When the scan is complete you can go through and double check the accuracy.
If everything looks correct the uploading process will begin.
After the upload process you’re shown a confirmation screen and a message about it might take up to 24 hours for the songs to appear.
With the free account you will be shown ads while using the service. Or you can become a VIP member for $3/month to remove them.
You also get a lot more as a Grooveshark VIP including access to new features, more music, direct support, custom themes, and more.
There are some other cool features like the Grooveshark Radio that works similar to Pandora. You can give a song a smiley or frown as it continues to pull up songs related to what you like.
You can choose from different themes for the page as well. VIP members get a choice of a lot more though.
If you find a song you really like, they offer a choice where you can purchase it from Amazon or iTunes.

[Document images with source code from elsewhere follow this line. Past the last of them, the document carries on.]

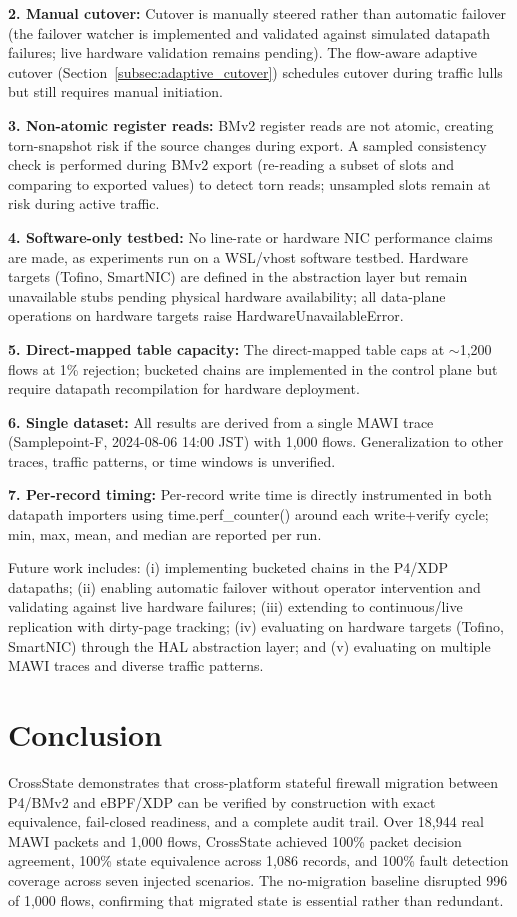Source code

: \documentclass[10pt, conference]{IEEEtran}
\begin{document}
\textbf{2. Manual cutover:} Cutover is manually steered rather than automatic failover (the failover watcher is implemented and validated against simulated datapath failures; live hardware validation remains pending). The flow-aware adaptive cutover (Section~\ref{subsec:adaptive_cutover}) schedules cutover during traffic lulls but still requires manual initiation.

\textbf{3. Non-atomic register reads:} BMv2 register reads are not atomic, creating torn-snapshot risk if the source changes during export. A sampled consistency check is performed during BMv2 export (re-reading a subset of slots and comparing to exported values) to detect torn reads; unsampled slots remain at risk during active traffic.

\textbf{4. Software-only testbed:} No line-rate or hardware NIC performance claims are made, as experiments run on a WSL/vhost software testbed. Hardware targets (Tofino, SmartNIC) are defined in the abstraction layer but remain unavailable stubs pending physical hardware availability; all data-plane operations on hardware targets raise HardwareUnavailableError.

\textbf{5. Direct-mapped table capacity:} The direct-mapped table caps at $\sim$1{,}200 flows at 1\% rejection; bucketed chains are implemented in the control plane but require datapath recompilation for hardware deployment.

\textbf{6. Single dataset:} All results are derived from a single MAWI trace (Samplepoint-F, 2024-08-06 14:00 JST) with 1,000 flows. Generalization to other traces, traffic patterns, or time windows is unverified.

\textbf{7. Per-record timing:} Per-record write time is directly instrumented in both datapath importers using time.perf\_counter() around each write+verify cycle; min, max, mean, and median are reported per run.

Future work includes: (i) implementing bucketed chains in the P4/XDP datapaths; (ii) enabling automatic failover without operator intervention and validating against live hardware failures; (iii) extending to continuous/live replication with dirty-page tracking; (iv) evaluating on hardware targets (Tofino, SmartNIC) through the HAL abstraction layer; and (v) evaluating on multiple MAWI traces and diverse traffic patterns.

\section{Conclusion}
\label{sec:conclusion}
CrossState demonstrates that cross-platform stateful firewall migration between P4/BMv2 and eBPF/XDP can be verified by construction with exact equivalence, fail-closed readiness, and a complete audit trail. Over 18{,}944 real MAWI packets and 1{,}000 flows, CrossState achieved 100\% packet decision agreement, 100\% state equivalence across 1{,}086 records, and 100\% fault detection coverage across seven injected scenarios. The no-migration baseline disrupted 996 of 1{,}000 flows, confirming that migrated state is essential rather than redundant.
\end{document}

If you are a musician and want to promote your band, they have a section for that where you pay a certain amount for so many plays. With this you also get a full dashboard with analytics, music catalogue and more.
There is also a simple Google Chrome extension you can get that add simple playback controls for it.
In my tests this seems like a cool service, though the song selection was a bit limited based on my tastes. The songs play right away, and there’s no loading time which is cool. There are also plenty of social features built into Grooveshark as well if you’re looking for that. If you can handle the ads shown on the side, this is a very cool and free solution for finding new music and sharing it online. For $3/month or $30 for a full year, they eliminate the ads and offer other perks as well. As Grooveshark continues to evolve it could turn into the “go to” music sharing and streaming service for music enthusiasts. In the near future we will take a detailed look at the VIP service and the benefits it has to offer. Have fun and let us know what you think of the service by leaving a comment below.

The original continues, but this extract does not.